**** Dataset extract ****

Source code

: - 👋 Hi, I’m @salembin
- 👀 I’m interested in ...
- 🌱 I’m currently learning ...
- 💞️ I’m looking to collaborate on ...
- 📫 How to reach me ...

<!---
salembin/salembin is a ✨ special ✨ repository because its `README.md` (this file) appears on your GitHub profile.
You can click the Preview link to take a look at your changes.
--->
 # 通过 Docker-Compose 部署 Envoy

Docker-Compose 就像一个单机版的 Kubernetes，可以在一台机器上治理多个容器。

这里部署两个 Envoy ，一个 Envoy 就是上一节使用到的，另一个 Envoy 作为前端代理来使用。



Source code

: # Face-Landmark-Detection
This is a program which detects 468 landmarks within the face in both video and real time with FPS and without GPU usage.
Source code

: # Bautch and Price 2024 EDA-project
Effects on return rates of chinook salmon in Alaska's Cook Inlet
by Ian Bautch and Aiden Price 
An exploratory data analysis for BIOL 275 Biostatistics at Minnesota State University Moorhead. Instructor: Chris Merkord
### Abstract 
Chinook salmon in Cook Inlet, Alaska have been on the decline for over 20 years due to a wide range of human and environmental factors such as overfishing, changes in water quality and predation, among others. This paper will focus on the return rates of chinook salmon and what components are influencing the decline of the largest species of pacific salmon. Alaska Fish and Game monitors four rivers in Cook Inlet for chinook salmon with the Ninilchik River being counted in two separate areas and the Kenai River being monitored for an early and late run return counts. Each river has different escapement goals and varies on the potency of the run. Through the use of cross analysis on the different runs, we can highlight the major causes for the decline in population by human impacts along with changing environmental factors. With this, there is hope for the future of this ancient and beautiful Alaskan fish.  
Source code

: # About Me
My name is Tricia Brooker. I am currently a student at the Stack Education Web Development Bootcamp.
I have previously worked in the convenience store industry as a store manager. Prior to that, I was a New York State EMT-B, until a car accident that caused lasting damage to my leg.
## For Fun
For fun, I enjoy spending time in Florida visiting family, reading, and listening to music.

****

• Problem to solve: Give back all the material, with each line exactly as it stands.

• Your response:
Source code

: - 👋 Hi, I’m @salembin
- 👀 I’m interested in ...
- 🌱 I’m currently learning ...
- 💞️ I’m looking to collaborate on ...
- 📫 How to reach me ...

<!---
salembin/salembin is a ✨ special ✨ repository because its `README.md` (this file) appears on your GitHub profile.
You can click the Preview link to take a look at your changes.
--->
 # 通过 Docker-Compose 部署 Envoy

Docker-Compose 就像一个单机版的 Kubernetes，可以在一台机器上治理多个容器。

这里部署两个 Envoy ，一个 Envoy 就是上一节使用到的，另一个 Envoy 作为前端代理来使用。



Source code

: # Face-Landmark-Detection
This is a program which detects 468 landmarks within the face in both video and real time with FPS and without GPU usage.
Source code

: # Bautch and Price 2024 EDA-project
Effects on return rates of chinook salmon in Alaska's Cook Inlet
by Ian Bautch and Aiden Price 
An exploratory data analysis for BIOL 275 Biostatistics at Minnesota State University Moorhead. Instructor: Chris Merkord
### Abstract 
Chinook salmon in Cook Inlet, Alaska have been on the decline for over 20 years due to a wide range of human and environmental factors such as overfishing, changes in water quality and predation, among others. This paper will focus on the return rates of chinook salmon and what components are influencing the decline of the largest species of pacific salmon. Alaska Fish and Game monitors four rivers in Cook Inlet for chinook salmon with the Ninilchik River being counted in two separate areas and the Kenai River being monitored for an early and late run return counts. Each river has different escapement goals and varies on the potency of the run. Through the use of cross analysis on the different runs, we can highlight the major causes for the decline in population by human impacts along with changing environmental factors. With this, there is hope for the future of this ancient and beautiful Alaskan fish.  
Source code

: # About Me
My name is Tricia Brooker. I am currently a student at the Stack Education Web Development Bootcamp.
I have previously worked in the convenience store industry as a store manager. Prior to that, I was a New York State EMT-B, until a car accident that caused lasting damage to my leg.
## For Fun
For fun, I enjoy spending time in Florida visiting family, reading, and listening to music.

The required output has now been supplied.